Every time it feels like there is momentum on our side, and Illinois is about to make a positive change, it feels like the rug is pulled out from underneath us. Our response is to throw up our hands and say something like, “Liberals. They control this state and are ruining it.”

This is frustrating because Illinois is our home. A home is something sacred and needs to be protected.

In fact, the three biggest investments we make in our lives — our family, our friends and our community — we’ve made right here in Illinois.

But it’s hard not to want an alternative when we feel surrounded. We feel liberal policies are permeating our communities, and we as conservatives are outnumbered.

Yet the real question is, “How outnumbered are we?”

There is an answer. Every year Gallup does a survey of the political ideology of America. They ask a simple question: How would you describe your political views? Very conservative, conservative, moderate, liberal or very liberal?

And you don’t need me to tell you how the majority of the American population identifies. We hear about it every time we read the news, from both left- and right-leaning outlets: “America is becoming more and more liberal.”

So, when I looked at the data from Gallup, I was shocked.

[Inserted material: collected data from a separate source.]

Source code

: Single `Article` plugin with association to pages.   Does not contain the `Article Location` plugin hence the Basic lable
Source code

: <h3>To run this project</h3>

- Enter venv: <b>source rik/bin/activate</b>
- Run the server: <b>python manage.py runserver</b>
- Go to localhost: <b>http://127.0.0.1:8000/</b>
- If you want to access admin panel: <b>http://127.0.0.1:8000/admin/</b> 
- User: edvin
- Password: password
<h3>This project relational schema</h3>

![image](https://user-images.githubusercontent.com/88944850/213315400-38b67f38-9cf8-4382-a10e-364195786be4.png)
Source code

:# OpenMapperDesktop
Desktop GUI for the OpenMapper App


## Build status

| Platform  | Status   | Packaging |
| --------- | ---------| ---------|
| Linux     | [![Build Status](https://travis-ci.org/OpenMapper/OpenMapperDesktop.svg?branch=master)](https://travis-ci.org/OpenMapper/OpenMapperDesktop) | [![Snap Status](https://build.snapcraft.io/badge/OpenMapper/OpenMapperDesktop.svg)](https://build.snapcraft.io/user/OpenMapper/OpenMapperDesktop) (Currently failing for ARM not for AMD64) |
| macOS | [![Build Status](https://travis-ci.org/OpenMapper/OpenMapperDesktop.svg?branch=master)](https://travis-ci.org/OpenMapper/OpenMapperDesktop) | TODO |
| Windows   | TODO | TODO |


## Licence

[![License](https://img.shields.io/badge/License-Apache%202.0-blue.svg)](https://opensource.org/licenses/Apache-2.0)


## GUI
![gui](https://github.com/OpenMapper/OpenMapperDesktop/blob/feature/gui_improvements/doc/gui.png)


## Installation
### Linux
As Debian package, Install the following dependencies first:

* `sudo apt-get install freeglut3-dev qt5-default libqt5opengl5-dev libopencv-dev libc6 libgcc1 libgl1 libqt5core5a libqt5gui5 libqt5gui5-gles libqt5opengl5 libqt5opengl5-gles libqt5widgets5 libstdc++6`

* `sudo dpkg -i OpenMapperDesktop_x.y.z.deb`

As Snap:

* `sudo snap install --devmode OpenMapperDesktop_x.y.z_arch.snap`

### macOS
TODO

The most common political ideology in the United States? Conservative, with 36%.

The second most?

Moderate, with 35%.

The smallest minority ideology is liberal, with less than 25%. That’s an entire 10 percentage points behind conservatives and moderates.

Think about what that says about the conservative psyche. Despite being at a natural advantage, we have let the current and temporary political situation become a permanent minority mindset.

Before I go on, let me clarify that the political ideology in Illinois is not dramatically different. The most common ideology is moderates at 35% with conservatives and liberals at a statistical tie of 25% and 28%, respectively.

If we are losing any battles in America, it is the battles for the hearts and minds of moderates.

How do we fix it? There are two simple and immediate solutions.

First, we need appeal to fairness and harm.

A group of social and cultural psychologists out of the University of Virginia, led by Jonathan Haidt, has studied thousands of individuals and found human beings, across all societies, all have a foundation of morality. This is nothing new. What is fascinating is that our morality is activated specifically by our political ideology.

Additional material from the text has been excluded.